Joining me now is Jason Helfstein, Media and Internet Analyst at Oppenheimer & Co. Jason, thanks for being here. So you increased your price target from $185 to $260. You maintained your outperform rating on the stock. What stood out to you in this report from Roku?
JASON HELFSTEIN: So this is one of these what we call kind of a second derivative COVID play. So we had some companies, like an Etsy, like a Wayfair, who kind of immediately, as we went into lockdown, work-from-home saw their business benefit directly to the sales, to the bottom line. Roku was more of their active accounts increased. The amount of hours streamed increased.
But because advertisers pulled back, they didn’t see that benefit in the top line. Now, come the third quarter, platform revenue, which is where they capture advertising, was up to 78%. If we back out an acquisition they did, it was probably up about 60%, and would actually then be faster than they grew in the first quarter. So basically, it looks like the business is now back to pre-COVID levels.
ALEXIS CHRISTOFOROUS: Do you think we’re seeing a sea change in how companies are spending or allocating their advertising dollars, even when we come out the other side of this pandemic?
JASON HELFSTEIN: 100%. I mean, we’ve always seen kind of with digital adoption, you know, you can’t put the genie back in the bottle. You know, once you experience, you know, Amazon Prime, you know, any other kind of shopping, online shopping experience just doesn’t seem good enough. So look, you’ve had a few things.

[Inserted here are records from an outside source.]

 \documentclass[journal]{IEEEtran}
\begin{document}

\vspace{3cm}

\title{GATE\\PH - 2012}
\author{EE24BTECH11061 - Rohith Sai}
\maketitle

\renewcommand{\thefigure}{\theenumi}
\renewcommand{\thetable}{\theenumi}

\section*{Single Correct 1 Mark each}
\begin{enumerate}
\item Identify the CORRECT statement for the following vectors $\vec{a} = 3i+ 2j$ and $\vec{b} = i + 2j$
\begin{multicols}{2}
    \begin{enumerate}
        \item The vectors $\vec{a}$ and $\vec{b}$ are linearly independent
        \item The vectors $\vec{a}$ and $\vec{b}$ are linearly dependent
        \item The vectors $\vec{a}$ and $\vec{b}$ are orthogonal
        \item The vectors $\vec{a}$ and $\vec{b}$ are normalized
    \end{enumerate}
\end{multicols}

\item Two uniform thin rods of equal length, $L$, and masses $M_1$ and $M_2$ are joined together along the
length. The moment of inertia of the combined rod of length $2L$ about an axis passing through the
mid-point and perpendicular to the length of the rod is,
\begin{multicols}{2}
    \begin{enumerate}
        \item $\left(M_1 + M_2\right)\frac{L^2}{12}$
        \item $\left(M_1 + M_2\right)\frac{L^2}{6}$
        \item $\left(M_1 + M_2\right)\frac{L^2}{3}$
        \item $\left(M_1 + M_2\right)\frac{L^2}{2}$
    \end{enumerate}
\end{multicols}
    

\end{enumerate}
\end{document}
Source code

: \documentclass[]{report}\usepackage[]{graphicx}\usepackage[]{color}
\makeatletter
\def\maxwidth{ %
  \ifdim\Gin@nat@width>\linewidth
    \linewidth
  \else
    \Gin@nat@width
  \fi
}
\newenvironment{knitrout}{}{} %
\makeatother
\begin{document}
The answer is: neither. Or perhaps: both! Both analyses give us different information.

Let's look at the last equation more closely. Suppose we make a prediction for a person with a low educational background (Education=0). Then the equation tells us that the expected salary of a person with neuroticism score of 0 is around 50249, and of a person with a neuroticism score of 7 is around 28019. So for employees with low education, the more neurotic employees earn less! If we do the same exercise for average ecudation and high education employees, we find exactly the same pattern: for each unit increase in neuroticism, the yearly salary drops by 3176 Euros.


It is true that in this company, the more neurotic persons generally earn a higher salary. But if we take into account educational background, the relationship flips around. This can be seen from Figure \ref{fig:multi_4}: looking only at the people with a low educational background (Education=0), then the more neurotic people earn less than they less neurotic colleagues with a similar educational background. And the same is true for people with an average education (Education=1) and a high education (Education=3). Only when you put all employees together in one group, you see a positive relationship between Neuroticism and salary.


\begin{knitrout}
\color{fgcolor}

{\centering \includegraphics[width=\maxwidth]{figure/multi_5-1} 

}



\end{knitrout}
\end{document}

Number one, you’ve had kind of consumers may have turned off certain pay TV services because there was nothing to watch. They may have given back cable boxes. They’re probably not going back to cable. And so while they will go back to programming services as you have kind of, hopefully at some point, a normalized television slate, the idea of how they’ll view it will be different.
And then advertisers, advertisers couldn’t spend money the way they historically did on linear television. There’s been a lot reported about how advertisers were trying to get out of upfront deals back in March and kind of could they get out, could they not. And they had to figure out where to spend that money. And to the extent that that money has gone into platforms like Roku or other OTT streaming services and was effective at driving sales, why would that money to go back if it’s more expensive than the new alternative?
ALEXIS CHRISTOFOROUS: How do you think Roku is trading relative to its peers? I mean, is it still a good value at this level?
JASON HELFSTEIN: Yeah, I mean, so you have a group of stocks that I would say are– you know, are kind of leading the market and transforming. And you know, I think no one would call these value stocks. You know, they’re super growth stocks is maybe the way to put them at. We call them against companies like Netflix, the Trade Desk, Snap, Match, Spotify, Pinterest.
I mean, you know, Trade Desk, which is another company that reported earnings last night and is seeing 100% growth in its kind of connected TV ODD business, is still trading at a pretty significant premium to Roku, probably about a 35% premium still. So we think, relative to the growth– and we looked at a broad group of peers, we think Roku is growing at a faster rate. We’re forecasting platform revenue over the next two years at about 48%, peers growing 30. If you paint in-line multiple with that, that gives you $260 a share.